Food, retail and tourism staff at risk as €500m lost in exports
Staff in food, retail and tourism businesses are already feeling the pinch as a result of the devaluation of the pound, according to the Department of Finance.
A total of €500m was wiped off food exports to the UK in the second half of last year. Department economists believe workers in rural areas and the Border are most at risk.
They have pinpointed the five most vulnerable manufacturing sectors that employ a total of 112,562 workers. The food and drink sector has been earmarked, which has more people working in it than any other. Almost 80pc are located outside Dublin and some firms export more than 80pc of their output to the UK.
Traditional manufacturing is also vulnerable, which includes textiles, clothing, leather and wood products.
Workers in the materials manufacturing area, such as rubber production, basic metals and fabricated metals, are also at risk from the impact of Brexit.

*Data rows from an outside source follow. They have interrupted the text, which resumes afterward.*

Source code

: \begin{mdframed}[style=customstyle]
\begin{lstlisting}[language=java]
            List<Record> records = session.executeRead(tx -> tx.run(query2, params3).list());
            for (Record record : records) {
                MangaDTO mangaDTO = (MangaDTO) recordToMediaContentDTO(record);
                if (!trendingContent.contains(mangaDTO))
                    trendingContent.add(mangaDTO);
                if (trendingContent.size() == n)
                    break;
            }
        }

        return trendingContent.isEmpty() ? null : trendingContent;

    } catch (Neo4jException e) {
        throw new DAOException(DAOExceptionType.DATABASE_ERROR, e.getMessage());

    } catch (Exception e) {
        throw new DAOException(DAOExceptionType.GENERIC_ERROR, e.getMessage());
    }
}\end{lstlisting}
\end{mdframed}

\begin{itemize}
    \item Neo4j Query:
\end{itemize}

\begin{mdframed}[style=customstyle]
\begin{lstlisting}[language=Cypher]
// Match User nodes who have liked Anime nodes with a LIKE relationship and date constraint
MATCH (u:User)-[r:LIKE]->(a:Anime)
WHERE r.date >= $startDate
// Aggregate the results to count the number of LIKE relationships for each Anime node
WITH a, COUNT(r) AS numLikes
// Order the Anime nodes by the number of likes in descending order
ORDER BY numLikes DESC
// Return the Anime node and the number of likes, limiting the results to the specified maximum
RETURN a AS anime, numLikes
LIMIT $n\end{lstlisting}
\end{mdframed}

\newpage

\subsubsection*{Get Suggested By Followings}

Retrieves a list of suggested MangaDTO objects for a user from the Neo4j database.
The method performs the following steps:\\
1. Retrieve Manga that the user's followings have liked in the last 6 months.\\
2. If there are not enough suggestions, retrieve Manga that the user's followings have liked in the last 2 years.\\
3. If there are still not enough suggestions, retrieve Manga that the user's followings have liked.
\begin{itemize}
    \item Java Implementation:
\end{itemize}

Economists have also identified the pharma-chem industry as vulnerable. This includes multinationals such as GlaxoSmithKline and Eli Lilly.
The printing industry has also been earmarked as a sector that could be hit.
In addition to these industries the devaluation of sterling is hitting workers in hotels, bars and restaurants, and retail workers along the Border. Chief executive of the Irish Tourist Industry Federation Eoghan O'Mara Walsh said holidays to Ireland have become 15pc more expensive for British visitors.